> [The problem] Restate the data below word for word. Leave the images out.
Exercise materials below:
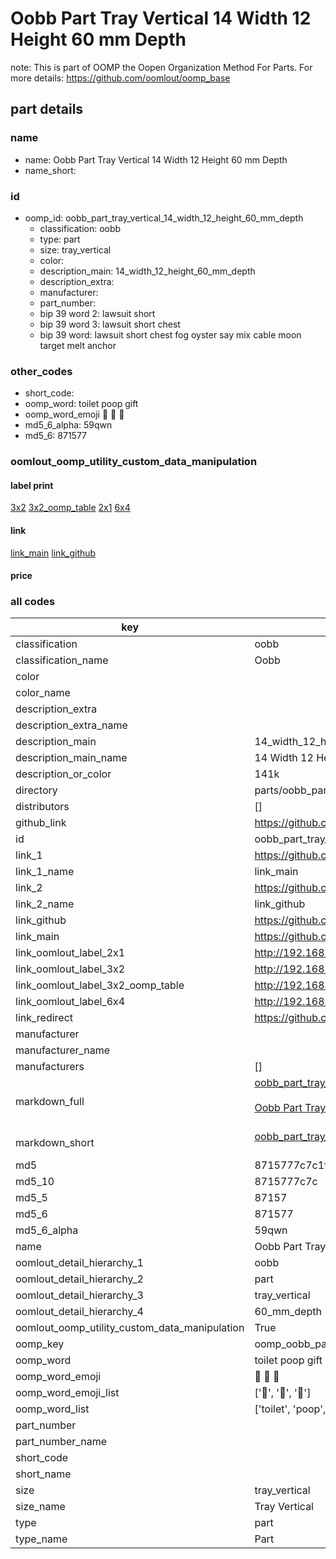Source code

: # Oobb Part Tray Vertical 14 Width 12 Height 60 mm Depth  

note: This is part of OOMP the Oopen Organization Method For Parts. For more details: https://github.com/oomlout/oomp_base

##  part details
  







### name
* name: Oobb Part Tray Vertical 14 Width 12 Height 60 mm Depth
* name_short: 
### id
* oomp_id: oobb_part_tray_vertical_14_width_12_height_60_mm_depth
  * classification: oobb
  * type: part
  * size: tray_vertical
  * color: 
  * description_main: 14_width_12_height_60_mm_depth
  * description_extra: 
  * manufacturer: 
  * part_number: 
  * bip 39 word 2: lawsuit short
  * bip 39 word 3: lawsuit short chest
  * bip 39 word: lawsuit short chest fog oyster say mix cable moon target melt anchor

### other_codes
* short_code: 
* oomp_word: toilet poop gift
* oomp_word_emoji :toilet: :poop: :gift:
* md5_6_alpha: 59qwn
* md5_6: 871577






### oomlout_oomp_utility_custom_data_manipulation
#### label print
[3x2](http://192.168.1.245:1112/?label=oomp%2059qwn)
[3x2_oomp_table](http://192.168.1.108:1112/?label=oomp%2059qwn)
[2x1](http://192.168.1.242:1112/?label=oomp%2059qwn)
[6x4](http://192.168.1.55:1112/?label=oomp%2059qwn)    

#### link

[link_main](https://github.com/oomlout/oomlout_oomp_version_1_messy/tree/main/parts/oobb_part_tray_vertical_14_width_12_height_60_mm_depth) [link_github](https://github.com/oomlout/oomlout_oomp_version_1_messy/tree/main/parts/oobb_part_tray_vertical_14_width_12_height_60_mm_depth)                             

#### price







### all codes 
| key | value |  
| --- | --- |  
| classification | oobb |  
| classification_name | Oobb |  
| color |  |  
| color_name |  |  
| description_extra |  |  
| description_extra_name |  |  
| description_main | 14_width_12_height_60_mm_depth |  
| description_main_name | 14 Width 12 Height 60 mm Depth |  
| description_or_color | 141k |  
| directory | parts/oobb_part_tray_vertical_14_width_12_height_60_mm_depth |  
| distributors | [] |  
| github_link | https://github.com/oomlout/oomlout_oomp_part_src/tree/main/parts/oobb_part_tray_vertical_14_width_12_height_60_mm_depth |  
| id | oobb_part_tray_vertical_14_width_12_height_60_mm_depth |  
| link_1 | https://github.com/oomlout/oomlout_oomp_version_1_messy/tree/main/parts/oobb_part_tray_vertical_14_width_12_height_60_mm_depth |  
| link_1_name | link_main |  
| link_2 | https://github.com/oomlout/oomlout_oomp_version_1_messy/tree/main/parts/oobb_part_tray_vertical_14_width_12_height_60_mm_depth |  
| link_2_name | link_github |  
| link_github | https://github.com/oomlout/oomlout_oomp_version_1_messy/tree/main/parts/oobb_part_tray_vertical_14_width_12_height_60_mm_depth |  
| link_main | https://github.com/oomlout/oomlout_oomp_version_1_messy/tree/main/parts/oobb_part_tray_vertical_14_width_12_height_60_mm_depth |  
| link_oomlout_label_2x1 | http://192.168.1.242:1112/?label=oomp%2059qwn |  
| link_oomlout_label_3x2 | http://192.168.1.245:1112/?label=oomp%2059qwn |  
| link_oomlout_label_3x2_oomp_table | http://192.168.1.108:1112/?label=oomp%2059qwn |  
| link_oomlout_label_6x4 | http://192.168.1.55:1112/?label=oomp%2059qwn |  
| link_redirect | https://github.com/oomlout/oomlout_oomp_version_1_messy/tree/main/parts/oobb_part_tray_vertical_14_width_12_height_60_mm_depth |  
| manufacturer |  |  
| manufacturer_name |  |  
| manufacturers | [] |  
| markdown_full | [oobb_part_tray_vertical_14_width_12_height_60_mm_depth](none)<br>[](none)<br>[Oobb Part Tray Vertical 14 Width 12 Height 60 Mm Depth](none)<br><br> |  
| markdown_short | [oobb_part_tray_vertical_14_width_12_height_60_mm_depth](none)<br><br> |  
| md5 | 8715777c7c1ff1c2ffcf35a44f31b3f1 |  
| md5_10 | 8715777c7c |  
| md5_5 | 87157 |  
| md5_6 | 871577 |  
| md5_6_alpha | 59qwn |  
| name | Oobb Part Tray Vertical 14 Width 12 Height 60 mm Depth |  
| oomlout_detail_hierarchy_1 | oobb |  
| oomlout_detail_hierarchy_2 | part |  
| oomlout_detail_hierarchy_3 | tray_vertical |  
| oomlout_detail_hierarchy_4 | 60_mm_depth |  
| oomlout_oomp_utility_custom_data_manipulation | True |  
| oomp_key | oomp_oobb_part_tray_vertical_14_width_12_height_60_mm_depth |  
| oomp_word | toilet poop gift |  
| oomp_word_emoji | :toilet: :poop: :gift: |  
| oomp_word_emoji_list | [':toilet:', ':poop:', ':gift:'] |  
| oomp_word_list | ['toilet', 'poop', 'gift'] |  
| part_number |  |  
| part_number_name |  |  
| short_code |  |  
| short_name |  |  
| size | tray_vertical |  
| size_name | Tray Vertical |  
| type | part |  
| type_name | Part |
End of Exercise materials.
> [Response to the task]
Source code

: # Oobb Part Tray Vertical 14 Width 12 Height 60 mm Depth  

note: This is part of OOMP the Oopen Organization Method For Parts. For more details: https://github.com/oomlout/oomp_base

##  part details
  







### name
* name: Oobb Part Tray Vertical 14 Width 12 Height 60 mm Depth
* name_short: 
### id
* oomp_id: oobb_part_tray_vertical_14_width_12_height_60_mm_depth
  * classification: oobb
  * type: part
  * size: tray_vertical
  * color: 
  * description_main: 14_width_12_height_60_mm_depth
  * description_extra: 
  * manufacturer: 
  * part_number: 
  * bip 39 word 2: lawsuit short
  * bip 39 word 3: lawsuit short chest
  * bip 39 word: lawsuit short chest fog oyster say mix cable moon target melt anchor

### other_codes
* short_code: 
* oomp_word: toilet poop gift
* oomp_word_emoji :toilet: :poop: :gift:
* md5_6_alpha: 59qwn
* md5_6: 871577






### oomlout_oomp_utility_custom_data_manipulation
#### label print
[3x2](http://192.168.1.245:1112/?label=oomp%2059qwn)
[3x2_oomp_table](http://192.168.1.108:1112/?label=oomp%2059qwn)
[2x1](http://192.168.1.242:1112/?label=oomp%2059qwn)
[6x4](http://192.168.1.55:1112/?label=oomp%2059qwn)    

#### link

[link_main](https://github.com/oomlout/oomlout_oomp_version_1_messy/tree/main/parts/oobb_part_tray_vertical_14_width_12_height_60_mm_depth) [link_github](https://github.com/oomlout/oomlout_oomp_version_1_messy/tree/main/parts/oobb_part_tray_vertical_14_width_12_height_60_mm_depth)                             

#### price







### all codes 
| key | value |  
| --- | --- |  
| classification | oobb |  
| classification_name | Oobb |  
| color |  |  
| color_name |  |  
| description_extra |  |  
| description_extra_name |  |  
| description_main | 14_width_12_height_60_mm_depth |  
| description_main_name | 14 Width 12 Height 60 mm Depth |  
| description_or_color | 141k |  
| directory | parts/oobb_part_tray_vertical_14_width_12_height_60_mm_depth |  
| distributors | [] |  
| github_link | https://github.com/oomlout/oomlout_oomp_part_src/tree/main/parts/oobb_part_tray_vertical_14_width_12_height_60_mm_depth |  
| id | oobb_part_tray_vertical_14_width_12_height_60_mm_depth |  
| link_1 | https://github.com/oomlout/oomlout_oomp_version_1_messy/tree/main/parts/oobb_part_tray_vertical_14_width_12_height_60_mm_depth |  
| link_1_name | link_main |  
| link_2 | https://github.com/oomlout/oomlout_oomp_version_1_messy/tree/main/parts/oobb_part_tray_vertical_14_width_12_height_60_mm_depth |  
| link_2_name | link_github |  
| link_github | https://github.com/oomlout/oomlout_oomp_version_1_messy/tree/main/parts/oobb_part_tray_vertical_14_width_12_height_60_mm_depth |  
| link_main | https://github.com/oomlout/oomlout_oomp_version_1_messy/tree/main/parts/oobb_part_tray_vertical_14_width_12_height_60_mm_depth |  
| link_oomlout_label_2x1 | http://192.168.1.242:1112/?label=oomp%2059qwn |  
| link_oomlout_label_3x2 | http://192.168.1.245:1112/?label=oomp%2059qwn |  
| link_oomlout_label_3x2_oomp_table | http://192.168.1.108:1112/?label=oomp%2059qwn |  
| link_oomlout_label_6x4 | http://192.168.1.55:1112/?label=oomp%2059qwn |  
| link_redirect | https://github.com/oomlout/oomlout_oomp_version_1_messy/tree/main/parts/oobb_part_tray_vertical_14_width_12_height_60_mm_depth |  
| manufacturer |  |  
| manufacturer_name |  |  
| manufacturers | [] |  
| markdown_full | [oobb_part_tray_vertical_14_width_12_height_60_mm_depth](none)<br>[](none)<br>[Oobb Part Tray Vertical 14 Width 12 Height 60 Mm Depth](none)<br><br> |  
| markdown_short | [oobb_part_tray_vertical_14_width_12_height_60_mm_depth](none)<br><br> |  
| md5 | 8715777c7c1ff1c2ffcf35a44f31b3f1 |  
| md5_10 | 8715777c7c |  
| md5_5 | 87157 |  
| md5_6 | 871577 |  
| md5_6_alpha | 59qwn |  
| name | Oobb Part Tray Vertical 14 Width 12 Height 60 mm Depth |  
| oomlout_detail_hierarchy_1 | oobb |  
| oomlout_detail_hierarchy_2 | part |  
| oomlout_detail_hierarchy_3 | tray_vertical |  
| oomlout_detail_hierarchy_4 | 60_mm_depth |  
| oomlout_oomp_utility_custom_data_manipulation | True |  
| oomp_key | oomp_oobb_part_tray_vertical_14_width_12_height_60_mm_depth |  
| oomp_word | toilet poop gift |  
| oomp_word_emoji | :toilet: :poop: :gift: |  
| oomp_word_emoji_list | [':toilet:', ':poop:', ':gift:'] |  
| oomp_word_list | ['toilet', 'poop', 'gift'] |  
| part_number |  |  
| part_number_name |  |  
| short_code |  |  
| short_name |  |  
| size | tray_vertical |  
| size_name | Tray Vertical |  
| type | part |  
| type_name | Part |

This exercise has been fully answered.